---------- Data supplied ----------

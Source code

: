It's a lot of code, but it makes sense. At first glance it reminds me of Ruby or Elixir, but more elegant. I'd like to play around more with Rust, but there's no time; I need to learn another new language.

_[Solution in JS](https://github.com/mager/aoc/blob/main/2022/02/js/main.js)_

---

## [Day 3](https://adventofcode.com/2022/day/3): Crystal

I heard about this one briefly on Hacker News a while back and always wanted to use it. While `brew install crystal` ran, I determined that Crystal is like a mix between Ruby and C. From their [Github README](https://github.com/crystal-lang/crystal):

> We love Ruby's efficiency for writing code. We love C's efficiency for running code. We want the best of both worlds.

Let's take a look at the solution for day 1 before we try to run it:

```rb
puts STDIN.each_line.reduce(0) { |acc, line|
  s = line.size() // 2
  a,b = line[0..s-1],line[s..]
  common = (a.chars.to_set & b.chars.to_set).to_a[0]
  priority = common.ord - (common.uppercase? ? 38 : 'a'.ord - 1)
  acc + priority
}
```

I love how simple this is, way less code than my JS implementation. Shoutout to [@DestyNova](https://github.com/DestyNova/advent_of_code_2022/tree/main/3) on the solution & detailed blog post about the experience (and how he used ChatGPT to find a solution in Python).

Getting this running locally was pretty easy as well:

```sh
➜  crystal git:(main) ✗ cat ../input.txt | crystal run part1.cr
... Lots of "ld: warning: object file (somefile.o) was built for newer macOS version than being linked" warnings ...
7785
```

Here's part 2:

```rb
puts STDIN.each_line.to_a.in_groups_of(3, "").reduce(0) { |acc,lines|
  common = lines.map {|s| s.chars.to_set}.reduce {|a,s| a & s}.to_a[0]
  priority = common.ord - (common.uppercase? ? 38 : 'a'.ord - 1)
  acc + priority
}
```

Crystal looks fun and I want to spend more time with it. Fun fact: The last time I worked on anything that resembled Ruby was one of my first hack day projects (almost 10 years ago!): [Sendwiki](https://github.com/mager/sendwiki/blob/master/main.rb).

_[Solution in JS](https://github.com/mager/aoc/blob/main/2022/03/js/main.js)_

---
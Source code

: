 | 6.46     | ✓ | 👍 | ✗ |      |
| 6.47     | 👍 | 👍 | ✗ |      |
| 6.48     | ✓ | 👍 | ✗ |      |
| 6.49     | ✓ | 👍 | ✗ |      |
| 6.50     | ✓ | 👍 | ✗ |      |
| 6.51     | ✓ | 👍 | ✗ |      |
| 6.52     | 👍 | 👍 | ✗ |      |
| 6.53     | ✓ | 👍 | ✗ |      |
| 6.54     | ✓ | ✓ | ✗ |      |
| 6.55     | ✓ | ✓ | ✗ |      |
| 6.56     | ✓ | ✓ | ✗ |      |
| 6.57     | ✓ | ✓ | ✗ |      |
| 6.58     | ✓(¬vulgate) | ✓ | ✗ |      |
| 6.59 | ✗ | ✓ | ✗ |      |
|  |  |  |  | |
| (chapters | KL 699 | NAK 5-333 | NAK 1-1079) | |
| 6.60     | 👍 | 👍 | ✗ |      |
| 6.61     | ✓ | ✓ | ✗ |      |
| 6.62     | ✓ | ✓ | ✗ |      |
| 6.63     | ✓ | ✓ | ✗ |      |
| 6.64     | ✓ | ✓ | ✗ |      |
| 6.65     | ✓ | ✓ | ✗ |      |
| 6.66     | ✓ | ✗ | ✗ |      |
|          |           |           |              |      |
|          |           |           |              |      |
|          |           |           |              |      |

----------

**To do**.
Only lines containing "common" belong in the answer; copy every such line from the records.

**Final answer**.
  common = (a.chars.to_set & b.chars.to_set).to_a[0]
  priority = common.ord - (common.uppercase? ? 38 : 'a'.ord - 1)
  common = lines.map {|s| s.chars.to_set}.reduce {|a,s| a & s}.to_a[0]
  priority = common.ord - (common.uppercase? ? 38 : 'a'.ord - 1)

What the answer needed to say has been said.